Friday, October 02, 2009

Ontario Electricity Board Bans Landlord "Smart" Submetering of Electricity Without Energy Audits, Transparency, and Specific, Informed Tenant Consent

On August 18, 2008 the Ontario Electricity Board issued a Decision and Order on submetering that involves many of the same issues faced by New York tenants due to the dog's breakfast of a submetering regime created by the New York State Public Service Commission.

The Ontario Energy Board (OEB) found all current submetering to be unauthorized, and nullified any prior consents of tenants to take submetered electric service. its Order allowed future submetering only if certain conditions are met. Some of the more significant conditions include
  1. Disclosure to tenants of the results of unexpurgated third-party energy audits prior to any agreement requiring the tenant to pay charges for electricity, which includes disclosure of the proportion of Energy Star appliances and an assessment of the building envelope;
  2. Transparent disclosure of all costs being passed through, including administrative costs and contracts with licensed metering and billing companies;
  3. No profit-making by the landlord,
  4. Specific rent reductions with disclosure of the method used to recalculate rent when the tenant pays for electricity, and, most important,
  5. New individual tenant consent to pay for electric service from the landlord that is informed and voluntary and accompanied by the required disclosures.
Background
According to the Ontario Electricity Board (OEB) Decision and Order, the situation in Ontario presented many of the problems now plaguing New York's submetered tenants:
Prior to the creation of this proceeding the Board received many complaints from tenants with respect to the implementation of smart sub-metering in their apartment buildings.

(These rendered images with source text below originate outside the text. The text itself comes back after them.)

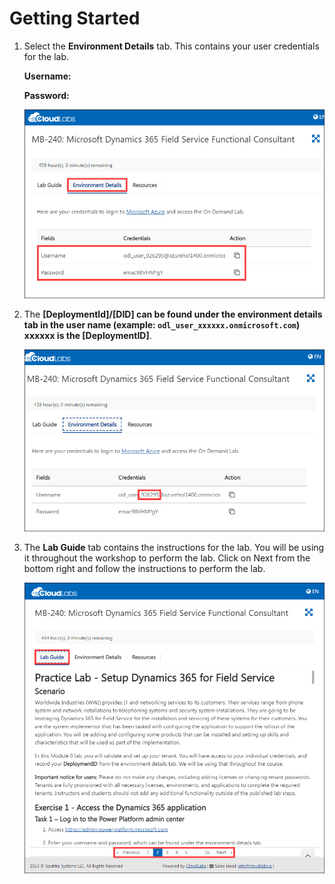 # Getting Started

1. Select the **Environment Details** tab. This contains your user credentials for the lab.

    **Username:** <inject key="AzureAdUserEmail" />
    
    **Password:** <inject key="AzureAdUserPassword" />

    ![](/Instructions/images/environment-details.png)

1. The **[DeploymentId]/[DID] can be found under the environment details tab in the user name (example: `odl_user_xxxxxx.onmicrosoft.com`) **xxxxxx** is the [DeploymentID]**.

    ![](/Instructions/images/DID.png)

1. The **Lab Guide** tab contains the instructions for the lab. You will be using it throughout the workshop to perform the lab. Click on Next from the bottom right and follow the instructions to perform the lab.

    ![](/Instructions/images/labguide-page.png)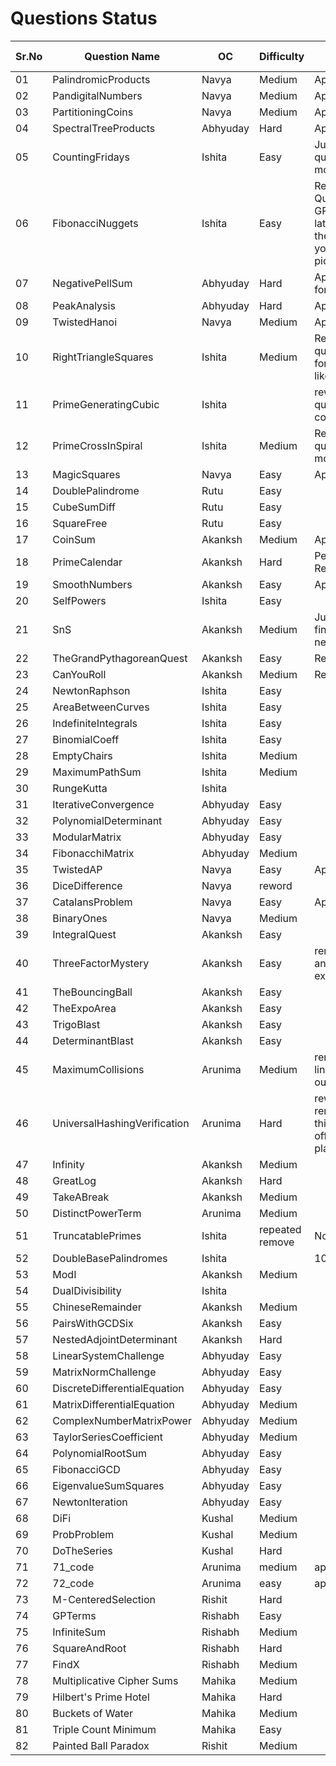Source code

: # Questions Status

| Sr.No | Question Name                | OC       | Difficulty | Status                                                                                                                                                          | Question Inspiration |
| ----- | ---------------------------- | -------- | ---------- | --------------------------------------------------------------------------------------------------------------------------------------------------------------- | -------------------- |
| 01    | PalindromicProducts          | Navya    | Medium     | Approved                                                                                                                                                        |                      |
| 02    | PandigitalNumbers            | Navya    | Medium     | Approved                                                                                                                                                        |                      |
| 03    | PartitioningCoins            | Navya    | Medium     | Approved                                                                                                                                                        |                      |
| 04    | SpectralTreeProducts         | Abhyuday | Hard       | Approved                                                                                                                                                        |                      |
| 05    | CountingFridays              | Ishita   | Easy       | Just reword question to be more readable                                                                                                                        |                      |
| 06    | FibonacciNuggets             | Ishita   | Easy       | Reword Question - Use GPT to get the latex format for the formulas you've used as pictures                                                                      |                      |
| 07    | NegativePellSum              | Abhyuday | Hard       | Approved - Kept for Backup                                                                                                                                      |                      |
| 08    | PeakAnalysis                 | Abhyuday | Hard       | Approved                                                                                                                                                        |                      |
| 09    | TwistedHanoi                 | Navya    | Medium     | Approved                                                                                                                                                        |                      |
| 10    | RightTriangleSquares         | Ishita   | Medium     | Reword the question in the format similar like [this.](https://github.com/Roonil03/ProjectEulerCodes/blob/main/Problem0137.%20FibonacciGoldenNuggets/README.md) |                      |
| 11    | PrimeGeneratingCubic         | Ishita   |            | rework the question completely...                                                                                                                               |                      |
| 12    | PrimeCrossInSpiral           | Ishita   | Medium     | Reword the question to be more readable                                                                                                                         |                      |
| 13    | MagicSquares                 | Navya    | Easy       | Approved                                                                                                                                                        |                      |
| 14    | DoublePalindrome             | Rutu     | Easy       |                                                                                                                                                                 |                      |
| 15    | CubeSumDiff                  | Rutu     | Easy       |                                                                                                                                                                 |                      |
| 16    | SquareFree                   | Rutu     | Easy       |                                                                                                                                                                 |                      |
| 17    | CoinSum                      | Akanksh  | Medium     | Approved                                                                                                                                                        |                      |
| 18    | PrimeCalendar                | Akanksh  | Hard       | Pending;Solution Required                                                                                                                                       |                      |
| 19    | SmoothNumbers                | Akanksh  | Easy     | Approved                                                                                                                                                   |                      |
| 20    | SelfPowers                   | Ishita   | Easy       |                                                                                                                                                                 |                      |
| 21    | SnS                          | Akanksh  | Medium     |  Just write the final answer no need of soln                                                                                                                                                               |                      |
| 22    | TheGrandPythagoreanQuest     | Akanksh  | Easy       | Reword                                                                                                                                                          |                      |
| 23    | CanYouRoll                   | Akanksh  | Medium     | Reword                                                                                                                                                          |                      |
| 24    | NewtonRaphson                | Ishita   | Easy       |                                                                                                                                                                 |                      |
| 25    | AreaBetweenCurves            | Ishita   | Easy       |                                                                                                                                                                 |                      |
| 26    | IndefiniteIntegrals          | Ishita   | Easy       |                                                                                                                                                                 |                      |
| 27    | BinomialCoeff                | Ishita   | Easy       |                                                                                                                                                                 |                      |
| 28    | EmptyChairs                  | Ishita   | Medium     |                                                                                                                                                                 |                      |
| 29    | MaximumPathSum               | Ishita   | Medium     |                                                                                                                                                                 |                      |
| 30    | RungeKutta                   | Ishita   |            |                                                                                                                                                                 |                      |
| 31    | IterativeConvergence         | Abhyuday | Easy       |                                                                                                                                                                 |                      |
| 32    | PolynomialDeterminant        | Abhyuday | Easy       |                                                                                                                                                                 |                      |
| 33    | ModularMatrix                | Abhyuday | Easy       |                                                                                                                                                                 |                      |
| 34    | FibonacchiMatrix             | Abhyuday | Medium     |                                                                                                                                                                 |                      |
| 35    | TwistedAP                    | Navya    | Easy       |        Approved                                                                                                                                                         |                      |
| 36    | DiceDifference               | Navya    |   reword         |                                                                                                                                                                 |                      |
| 37    | CatalansProblem              | Navya    | Easy       |     Approved                                                                                                                                                            |                      |
| 38    | BinaryOnes                   | Navya    | Medium     |                                                                                                                                                                 |                      |
| 39    | IntegralQuest                | Akanksh  | Easy       |                                                                                                                                                                 |                      |
| 40    | ThreeFactorMystery           | Akanksh  | Easy       | remove the hint and give an example                                                                                                                                                                |                      |
| 41    | TheBouncingBall              | Akanksh  | Easy       |                                                                                                                                                                 |                      |
| 42    | TheExpoArea                  | Akanksh  | Easy       |                                                                                                                                                                 |                      |
| 43    | TrigoBlast                   | Akanksh  | Easy       |                                                                                                                                                                 |                      |
| 44    | DeterminantBlast             | Akanksh  | Easy       |                                                                                                                                                                 |                      |
| 45    | MaximumCollisions            | Arunima  | Medium     |      remove m=20 line comp task, n ouput line thing                                                                                                                                                         |                      |
| 46    | UniversalHashingVerification | Arunima  | Hard       |           reword and remove round ! thing and round off deci to 2 places 7.48                                                                                                                                                      |                      |
| 47    | Infinity                     | Akanksh  | Medium     |                                                                                                                                                                 |                      |
| 48    | GreatLog                     | Akanksh  | Hard       |                                                                                                                                                                 |                      |
| 49    | TakeABreak                   | Akanksh  | Medium     |                                                                                                                                                                 |                      |
| 50    | DistinctPowerTerm            | Arunima  |     Medium       |                                                                                                                                                                 |                      |
| 51    | TruncatablePrimes            | Ishita   | repeated remove           |     Not Approved                                                                                                                                                            |                      |
| 52    | DoubleBasePalindromes        | Ishita   |            |    1000(change)                                                                                                                                                             |                      |
| 53    | ModI                         | Akanksh  | Medium     |                                                                                                                                                                 |                      |
| 54    | DualDivisibility             | Ishita   |            |                                                                                                                                                                 |                      |
| 55    | ChineseRemainder             | Akanksh  | Medium     |                                                                                                                                                                 |                      |
| 56    | PairsWithGCDSix              | Akanksh  | Easy       |                                                                                                                                                                 |                      |
| 57    | NestedAdjointDeterminant     | Akanksh  | Hard       |                                                                                                                                                                 |                      |
| 58    | LinearSystemChallenge        | Abhyuday | Easy       |                                                                                                                                                                 |                      |
| 59    | MatrixNormChallenge          | Abhyuday | Easy       |                                                                                                                                                                 |                      |
| 60    | DiscreteDifferentialEquation | Abhyuday | Easy       |                                                                                                                                                                 |                      |
| 61    | MatrixDifferentialEquation   | Abhyuday | Medium     |                                                                                                                                                                 |                      |
| 62    | ComplexNumberMatrixPower     | Abhyuday | Medium     |                                                                                                                                                                 |                      |
| 63    | TaylorSeriesCoefficient      | Abhyuday | Medium     |                                                                                                                                                                 |                      |
| 64    | PolynomialRootSum            | Abhyuday | Easy       |                                                                                                                                                                 |                      |
| 65    | FibonacciGCD                 | Abhyuday | Easy       |                                                                                                                                                                 |                      |
| 66    | EigenvalueSumSquares         | Abhyuday | Easy       |                                                                                                                                                                 |                      |
| 67    | NewtonIteration              | Abhyuday | Easy       |                                                                                                                                                                 |                      |
| 68    | DiFi                         | Kushal   | Medium     |                                                                                                                                                                 |                      |
| 69    | ProbProblem                  | Kushal   | Medium     |                                                                                                                                                                 |                      |
| 70    | DoTheSeries                  | Kushal   | Hard       |                                                                                                                                                                 |                      |
| 71    | 71_code                      | Arunima  |    medium        |      approved                                                                                                                                                           |                      |
| 72    | 72_code                      | Arunima  |    easy        |          approved                                                                                                                                                       |                      |
| 73    | M-CenteredSelection          | Rishit   | Hard       |                                                                                                                                                                 |                      |
| 74    | GPTerms                      | Rishabh  | Easy           |                                                                                                                                                                 |                      |
| 75    | InfiniteSum                  | Rishabh  |   Medium         |                                                                                                                                                                 |                      |
| 76    | SquareAndRoot                | Rishabh  | Hard            |                                                                                                                                                                 |                      |
| 77    | FindX                        | Rishabh  | Medium            |                                                                                                                                                                 |                      |
| 78    | Multiplicative Cipher Sums   | Mahika   | Medium     |                                                                                                                                                                 |                      |
| 79    | Hilbert's Prime Hotel        | Mahika   | Hard       |                                                                                                                                                                 |                      |
| 80    | Buckets of Water             | Mahika   | Medium     |                                                                                                                                                                 |                      |
| 81    | Triple Count Minimum         | Mahika   | Easy       |                                                                                                                                                                 |                      |
| 82    | Painted Ball Paradox         | Rishit   | Medium     |                                                                                                                                                                 |                      |
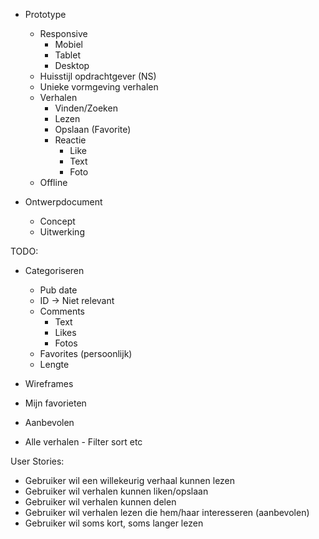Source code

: - Prototype
	- Responsive
		- Mobiel
		- Tablet
		- Desktop
	- Huisstijl opdrachtgever (NS)
	- Unieke vormgeving verhalen
	- Verhalen
		- Vinden/Zoeken
		- Lezen
		- Opslaan (Favorite)
		- Reactie
			- Like
			- Text
			- Foto
	- Offline

- Ontwerpdocument
	- Concept
	- Uitwerking


TODO:
- Categoriseren
	- Pub date
	- ID -> Niet relevant
	- Comments
		- Text
		- Likes
		- Fotos
	- Favorites (persoonlijk)
	- Lengte
- Wireframes


- Mijn favorieten
- Aanbevolen
- Alle verhalen - Filter sort etc

User Stories:
- Gebruiker wil een willekeurig verhaal kunnen lezen
- Gebruiker wil verhalen kunnen liken/opslaan
- Gebruiker wil verhalen kunnen delen
- Gebruiker wil verhalen lezen die hem/haar interesseren (aanbevolen)
- Gebruiker wil soms kort, soms langer lezen
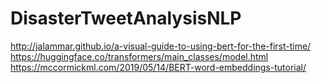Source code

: # DisasterTweetAnalysisNLP

http://jalammar.github.io/a-visual-guide-to-using-bert-for-the-first-time/
https://huggingface.co/transformers/main_classes/model.html
https://mccormickml.com/2019/05/14/BERT-word-embeddings-tutorial/
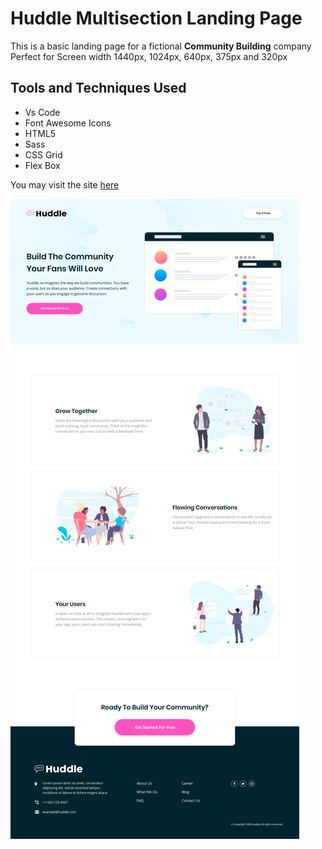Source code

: # Huddle Multisection Landing Page
This is a basic landing page for a fictional **Community Building** company 
Perfect for Screen width 1440px, 1024px, 640px, 375px and 320px


## Tools and Techniques Used
- Vs Code
- Font Awesome Icons
- HTML5
- Sass
- CSS Grid
- Flex Box

You may visit the site [here](https://roctanweer.github.io/huddleMultiSec/.)

![Site Preview](./images/desktop-design.jpg)
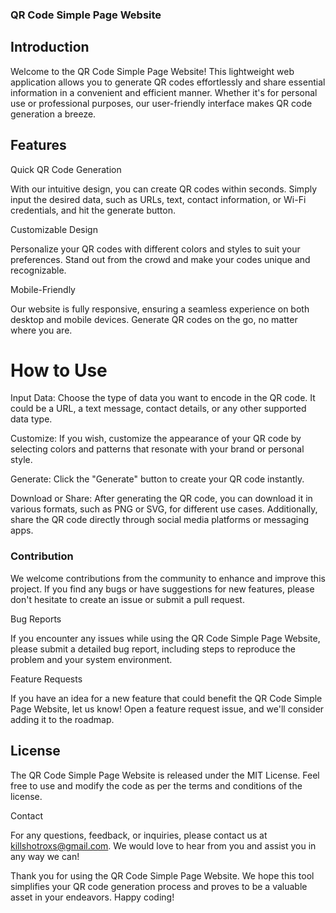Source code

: ### QR Code Simple Page Website

## Introduction

Welcome to the QR Code Simple Page Website! This lightweight web application allows you to generate QR codes effortlessly and share essential information in a convenient and efficient manner. Whether it's for personal use or professional purposes, our user-friendly interface makes QR code generation a breeze.

## Features
Quick QR Code Generation

With our intuitive design, you can create QR codes within seconds. Simply input the desired data, such as URLs, text, contact information, or Wi-Fi credentials, and hit the generate button.

Customizable Design

Personalize your QR codes with different colors and styles to suit your preferences. Stand out from the crowd and make your codes unique and recognizable.

Mobile-Friendly

Our website is fully responsive, ensuring a seamless experience on both desktop and mobile devices. Generate QR codes on the go, no matter where you are.

# How to Use

Input Data: Choose the type of data you want to encode in the QR code. It could be a URL, a text message, contact details, or any other supported data type.

Customize: If you wish, customize the appearance of your QR code by selecting colors and patterns that resonate with your brand or personal style.

Generate: Click the "Generate" button to create your QR code instantly.

Download or Share: After generating the QR code, you can download it in various formats, such as PNG or SVG, for different use cases. Additionally, share the QR code directly through social media platforms or messaging apps.

### Contribution

We welcome contributions from the community to enhance and improve this project. If you find any bugs or have suggestions for new features, please don't hesitate to create an issue or submit a pull request.

Bug Reports

If you encounter any issues while using the QR Code Simple Page Website, please submit a detailed bug report, including steps to reproduce the problem and your system environment.

Feature Requests

If you have an idea for a new feature that could benefit the QR Code Simple Page Website, let us know! Open a feature request issue, and we'll consider adding it to the roadmap.

## License

The QR Code Simple Page Website is released under the MIT License. Feel free to use and modify the code as per the terms and conditions of the license.

Contact

For any questions, feedback, or inquiries, please contact us at killshotroxs@gmail.com. We would love to hear from you and assist you in any way we can!

Thank you for using the QR Code Simple Page Website. We hope this tool simplifies your QR code generation process and proves to be a valuable asset in your endeavors. Happy coding!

**** [T]he Board received over 250 submissions from affected parties, an overwhelming number of which came from bitterly unhappy tenants and tenant organizations. Tenants have indicated that smart sub-meters have been installed in their buildings and their units under a variety of terms and conditions, not all of which have been clear.

**** [T]he volume of complaints, their nature, and the scope of the smart sub-metering activity being undertaken in the province led the Board’s Chief Compliance Officer to issue a Compliance Bulletin which unequivocally characterized the discretionary metering activity being undertaken as unauthorized, and inconsistent with the requirements of the Electricity Act, 1998....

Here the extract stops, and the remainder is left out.